Nierstein für Vielfalt

 

Rheinhessen steht für Vielfalt. Die Region hat in ihrer langen Geschichte verschiedene Kulturen erlebt und davon profitiert. Dazu bekennt sich auch die Stadt Nierstein. Menschen, die hier ein neues Zuhause suchen, sind willkommen. Diskriminierung, Hetze und Rassismus lehnen die Bürgerinnen und Bürger ab.

Zum Ausdruck kommt das mit der Kampagne „Nierstein für Vielfalt“, die im Sommer 2021 gestartet ist. Neben Schildern mit klaren Botschaften, die im Ortskern von Nierstein und Schwabsburg zu finden sind, positionieren wir uns mit positiven Beispielen. Wir erzählen die Geschichte von Menschen in unserer Stadt. Wir wollen Begegnung ermöglichen und Nähe schaffen.

 

Rheinhessen wurde zunächst von Wanderbauern und Keramikern besiedelt, die aus allen Himmelsrichtungen kamen. Größere Ortschaften gründeten die Kelten mit Mainz und Worms. Die Römer brachten den Weinbau, legten befestigte Straßen an und entwickelten Städte. Weitere Dörfer und Gaue entstanden unter den Franken. Viele Völker haben im Laufe der Zeit die Lebensweise der Menschen hier beeinflusst. Die Nähe zu Frankreich spürt man in der rheinhessischen Version des „Savoir-vivre“ (verstehen, zu leben). Ein Merkmal, welches auch die Stadt Nierstein auszeichnet.


„Im Bauhof packe ich für Nierstein an.“

Ali Khello hat große Träume. Er möchte studieren und Bauingenieur werden. Der 23-jährige junge Mann wirkt älter als er ist. Er hat bereits viel erlebt. Seine Familie stammt aus Aleppo, der zweitgrößten Stadt in Syrien. Wer dorthin zu Fuß möchte, hat rund 3.300 km Wegstrecke vor sich. Der Krieg hatte ihn und seine Familie gezwungen, diesen Weg zu nehmen.

Zunächst flohen sie 2014 nach Afrin, einer Stadt im Nordwesten Syriens, die damals mehrheitlich von Kurden bewohnt war. Als türkische Truppen die Stadt besetzt hatten, stellte sich wieder die Frage nach einer sicheren und friedvollen Zukunft. So zog die Familie weiter. Über die Türkei ging es nach Griechenland. Von dort nach Serbien und schließlich nach Ungarn und weiter. Keiner wollte sie haben – die Aufenthaltserlaubnis war begrenzt. „Wir sind zu Fuß gelaufen, manchmal hat man uns Fahrräder geliehen, damit wir schneller weiterkommen und nicht zu lange bleiben“, berichtet Ali im Gespräch.

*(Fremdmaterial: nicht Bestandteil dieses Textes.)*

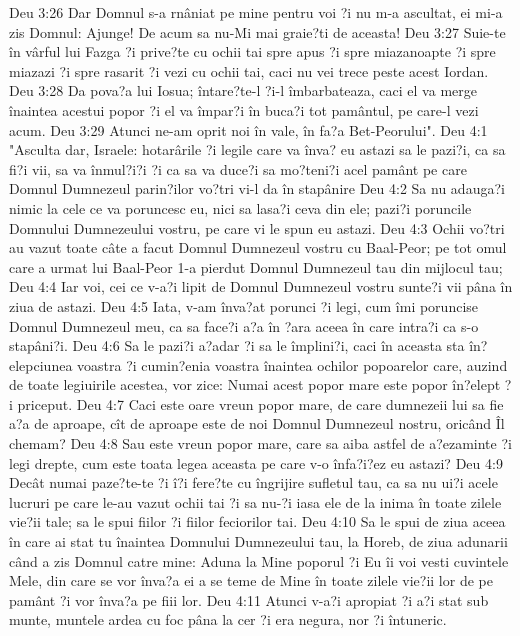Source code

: Deu 3:26  Dar Domnul s-a rnâniat pe mine pentru voi ?i nu m-a ascultat, ei mi-a zis Domnul: Ajunge! De acum sa nu-Mi mai graie?ti de aceasta!
Deu 3:27  Suie-te în vârful lui Fazga ?i prive?te cu ochii tai spre apus ?i spre miazanoapte ?i spre miazazi ?i spre rasarit ?i vezi cu ochii tai, caci nu vei trece peste acest Iordan.
Deu 3:28  Da pova?a lui Iosua; întare?te-l ?i-l îmbarbateaza, caci el va merge înaintea acestui popor ?i el va împar?i în buca?i tot pamântul, pe care-l vezi acum.
Deu 3:29  Atunci ne-am oprit noi în vale, în fa?a Bet-Peorului".
Deu 4:1  "Asculta dar, Israele: hotarârile ?i legile care va înva? eu astazi sa le pazi?i, ca sa fi?i vii, sa va înmul?i?i ?i ca sa va duce?i sa mo?teni?i acel pamânt pe care Domnul Dumnezeul parin?ilor vo?tri vi-l da în stapânire
Deu 4:2  Sa nu adauga?i nimic la cele ce va poruncesc eu, nici sa lasa?i ceva din ele; pazi?i poruncile Domnului Dumnezeului vostru, pe care vi le spun eu astazi.
Deu 4:3  Ochii vo?tri au vazut toate câte a facut Domnul Dumnezeul vostru cu Baal-Peor; pe tot omul care a urmat lui Baal-Peor 1-a pierdut Domnul Dumnezeul tau din mijlocul tau;
Deu 4:4  Iar voi, cei ce v-a?i lipit de Domnul Dumnezeul vostru sunte?i vii pâna în ziua de astazi.
Deu 4:5  Iata, v-am înva?at porunci ?i legi, cum îmi poruncise Domnul Dumnezeul meu, ca sa face?i a?a în ?ara aceea în care intra?i ca s-o stapâni?i.
Deu 4:6  Sa le pazi?i a?adar ?i sa le împlini?i, caci în aceasta sta în?elepciunea voastra ?i cumin?enia voastra înaintea ochilor popoarelor care, auzind de toate legiuirile acestea, vor zice: Numai acest popor mare este popor în?elept ?i priceput.
Deu 4:7  Caci este oare vreun popor mare, de care dumnezeii lui sa fie a?a de aproape, cît de aproape este de noi Domnul Dumnezeul nostru, oricând Îl chemam?
Deu 4:8  Sau este vreun popor mare, care sa aiba astfel de a?ezaminte ?i legi drepte, cum este toata legea aceasta pe care v-o înfa?i?ez eu astazi?
Deu 4:9  Decât numai paze?te-te ?i î?i fere?te cu îngrijire sufletul tau, ca sa nu ui?i acele lucruri pe care le-au vazut ochii tai ?i sa nu-?i iasa ele de la inima în toate zilele vie?ii tale; sa le spui fiilor ?i fiilor feciorilor tai.
Deu 4:10  Sa le spui de ziua aceea în care ai stat tu înaintea Domnului Dumnezeului tau, la Horeb, de ziua adunarii când a zis Domnul catre mine: Aduna la Mine poporul ?i Eu îi voi vesti cuvintele Mele, din care se vor înva?a ei a se teme de Mine în toate zilele vie?ii lor de pe pamânt ?i vor înva?a pe fiii lor.
Deu 4:11  Atunci v-a?i apropiat ?i a?i stat sub munte, muntele ardea cu foc pâna la cer ?i era negura, nor ?i întuneric.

Sechs Monate dauerte die Flucht in ein unbekanntes Land – Deutschland. Von Passau ging es über München nach Bonn und Bremen. Und hier bewegte sich nichts mehr. Doch die Kinder wollten studieren – etwas erschaffen und aufbauen. Nicht untätig rumsitzen und auf Hilfe warten. Vorbild ist der Vater, der als Agraringenieur in Syrien gearbeitet hat. Schließlich wurden die Geschwister getrennt. Während Ali in Bremen blieb, kamen seine Geschwister von Bremen über Trier nach Rheinland-Pfalz, um hier wohnhaft zu werden. Da Ali bei seiner Familie sein wollte, kam er am 8. Januar 2016 nach Ingelheim.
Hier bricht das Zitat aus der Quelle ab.